What is this male behavior that culture permits, but ought not to? Is Gutmann referring to such stereotypically male behavior as coal mining and sanitation work? Does the professor have in mind the lineman who scales a pole during an ice storm to restore power to the professor’s house? Perhaps he means those who man the fishing fleets in the Bering Sea (and, in doing so, die at a higher rate than in some combat posts) to bring sushi-grade tuna to the foodies in his university town. No, presumably these jobs would remain staffed as they currently are (with an appalling lack of gender equity), even after the ideological reform has been accomplished. But, crucially, these ruffians would no longer indulge their male privilege by, for example, making dick jokes among themselves as they warm their frost-stiffened fingers over a barrel fire. The sun-scorched roofers laying molten tar on the flat roof of a shopping mall in Louisiana, in July, would no longer abuse their high position to glance down the blouses of shoppers walking across the parking lot on their way into the cool air of Nordstrom. The roofers would be made to understand: that’s violence.
Today, to be male is to live under a moral stain. In particular, it has been decided that male sexuality is illegitimate. Of course, it has always posed a problem for society, as something that needs to be domesticated – made generative rather than destructive – because it presents hazards and indispensable energies.

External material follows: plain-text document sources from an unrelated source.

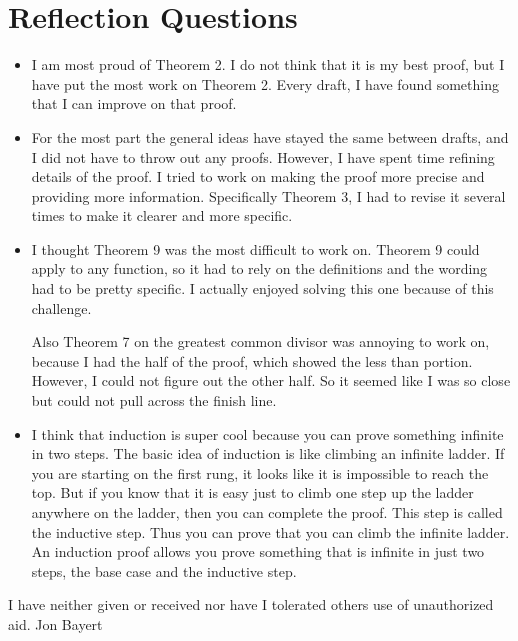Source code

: \documentclass{article}
\begin{document}
\section{Reflection Questions}
\begin{itemize}
\item I am most proud of Theorem 2. I do not think that it is my best proof, but I have put the most work on Theorem 2. Every draft, I have found something that I can improve on that proof.

\item For the most part the general ideas have stayed the same between drafts, and I did not have to throw out any proofs. However, I have spent time refining details of the proof. I tried to work on making the proof more precise and providing more information. Specifically Theorem 3, I had to revise it several times to make it clearer and more specific.

\item I thought Theorem 9 was the most difficult to work on. Theorem 9 could apply to any function, so it had to rely on the definitions and the wording had to be pretty specific. I actually enjoyed solving this one because of this challenge.

Also Theorem 7 on the greatest common divisor was annoying to work on, because I had the half of the proof, which showed the less than portion. However, I could not figure out the other half. So it seemed like I was so close but could not pull across the finish line.

\item I think that induction is super cool because you can prove something infinite in two steps. The basic idea of induction is like climbing an infinite ladder. If you are starting on the first rung, it looks like it is impossible to reach the top. But if you know that it is easy just to climb one step up the ladder anywhere on the ladder, then you can complete the proof. This step is called the inductive step. Thus you can prove that you can climb the infinite ladder. An induction proof allows you prove something that is infinite in just two steps, the base case and the inductive step. 
\end{itemize}

I have neither given or received nor have I tolerated others use of unauthorized aid. Jon Bayert
\end{document}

It provides both obstacles to the civilizing project of moral formation, and the basic material for that project.[1] Currently we view it through the simplifying lens of the criminal code, with concepts such as sexual assault and sexual harassment. These are made to stand for male sexuality altogether.
The rise of the sex narcs
In an eye-opening law review article titled “The Sex Bureaucracy,” two Harvard law professors with impeccable feminist credentials report in great detail what they call “the bureaucratic leveraging of sexual violence and harassment policy to regulate ordinary sex.” The story told by Jacob Gersen and Jeannie Suk is focused mainly on universities.[2]